The system-wide configuration file is stored in '/etc/asound.conf', all ALSA compliant applications will read this file each time they start. The best place to look to get a sense of your current sound devices is here in '/proc/asound/'. If you don't have a configuration file, ALSA applications will use /proc/asound/card0 as the default sound device. You can check what verison of ALSA you're running here '/proc/asound/version'.

Each sound device has a bunch of 'pcms' associated with it. Each pcm is basically an output channel: "front", "rear", "surround41", "surround51", etc. You can see which pcm channels are available by using this command:

aplay -L | grep CARD

A few of these pcm channels do not correspond to physical audio outputs but are software channels provided by ALSA. The one we're interested in is called 'dmix'. The 'dmix' channel is a software mixer provided by ALSA to handle multiple concurrent input streams.

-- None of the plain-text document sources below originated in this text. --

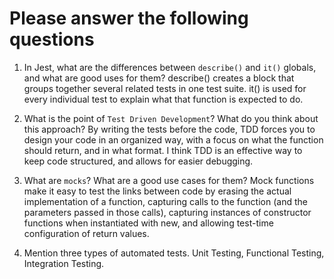 # Please answer the following questions

1.  In Jest, what are the differences between `describe()` and `it()` globals, and what are good uses for them?
describe() creates a block that groups together several related tests in one test suite. it() is used for every individual test to explain what that function is expected to do.

2.  What is the point of `Test Driven Development`? What do you think about this approach?
By writing the tests before the code, TDD forces you to design your code in an organized way, with a focus on what the function should return, and in what format. I think TDD is an effective way to keep code structured, and allows for easier debugging.

3.  What are `mocks`? What are a good use cases for them?
Mock functions make it easy to test the links between code by erasing the actual implementation of a function, capturing calls to the function (and the parameters passed in those calls), capturing instances of constructor functions when instantiated with new, and allowing test-time configuration of return values.

4.  Mention three types of automated tests.
Unit Testing, Functional Testing, Integration Testing.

One thing to note is the use of multiple conventions for identifying a particular sound device. The configuration file will use card0, card1, etc or simply 0, 1, etc. It's also possible to refer to the card by name, such as Creative, Nvidia, etc. These names are defined as soft links in the ALSA proc directory: 'ls -l /proc/asound'. Typically, when referring to a PCM channel in the configuration file, the format is as follows: "channel-name:card-index,sub-index". So, for example, "dmix:2,0" refers to the dmix pcm channel on card 2, sub-device 0. You see the sub devices associated with each sound card by using this command:

aplay -l

The final step is the configuration file itself, located here '/etc/asound.conf'. We need 2 components in this file, a 'pcm' channel definition and a 'ctl' channel definition. The 'pcm' channel defines our output and is responsible for multiplexing multiple sound streams into a single hardware output channel. The 'ctl' channel is used for the mixer and is responsible for controlling volume.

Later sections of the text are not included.